GFP staffers have added to the potential food base for game fish in Lake Oahe by placing about 1,800 adult gizzard shad into the lake this past spring.
“The plan was to stock pre-spawn adult shad with the idea that their offspring could provide food resources in localized areas of Oahe. The adults began spawning in June and newly hatched, or larval, shad are being caught in small-mesh trawls, (nets towed behind a boat) at most locations where adults were stocked,” Fincel said.
GFP staffers have spoken with some anglers who report seeing walleyes that they consider to be skinny, but other anglers think the fish look fine.
“When you look at the whole reservoir and all the fishing trips that occur on it, fish caught at some locations on a specific angler trip may be skinnier than fish caught elsewhere on a different trip. This range in fish condition indicates food resources are adequate in some locations and more sparse in other locations. Anglers also report seeing clouds of baitfish on their graphs,” Fincel said.
GFP has received inquiries from anglers on the possibility of raising the daily and possession limits for walleye on Lake Oahe. Daily limits as high as 14 fish were used in the early 2000s in an attempt to reduce walleye abundance and thus reduce predation on a low density of rainbow smelt, to help increase smelt abundance.
“You hear rumors at fish-cleaning stations, bars, and coffee shops up and down the reservoir about GFP raising the limits, but there are no immediate plans to do so,” Fincel said. ”Raising the limit is not always needed if you want to harvest a lot of fish.
In 2011, we harvested almost as many walleyes with a four-fish daily limit as we did in 2001 with a 14-fish limit because of the high number of fishing trips and the high percentage of anglers keeping a daily limit of four fish. Walleye harvest estimates for April through June this year have been the highest recorded, surpassing the harvests in 2001 and 2011.”
Fincel summed up fishing conditions on Lake Oahe by noting that the current level of fishing is providing exciting opportunities for anglers of all ages and all experience levels.

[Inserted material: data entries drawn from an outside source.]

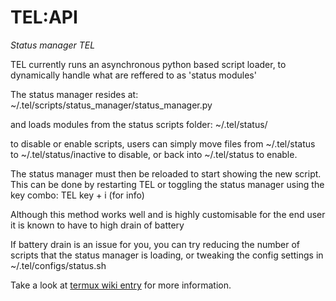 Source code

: # TEL:API

_Status manager TEL_

TEL currently runs an asynchronous python based script loader, to dynamically handle what are reffered to as 'status modules'

The status manager resides at: ~/.tel/scripts/status_manager/status_manager.py

and loads modules from the status scripts folder: ~/.tel/status/

to disable or enable scripts, users can simply move files from ~/.tel/status to ~/.tel/status/inactive to disable, or back into ~/.tel/status to enable.

The status manager must then be reloaded to start showing the new script. This can be done by restarting TEL or toggling the status manager using the key combo:
TEL key + i
(for info) 

Although this method works well and is highly customisable for the end user it is known to have to high drain of battery

If battery drain is an issue for you, you can try reducing the number of scripts that the status manager is loading, or tweaking the config settings in ~/.tel/configs/status.sh

Take a look at [termux wiki entry](https://wiki.termux.com/wiki/Termux:API) for more information.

“The Oahe walleye fishery currently has a lot of fish that are easy for anglers to catch, and they are abundant enough that keeping them will not hurt the fishery,” Fincel said. “We have learned a lot about the current status of this fishery since the flooding, but there are still some important surveys that need to be completed to help determine the current status of the Lake Oahe fishery.”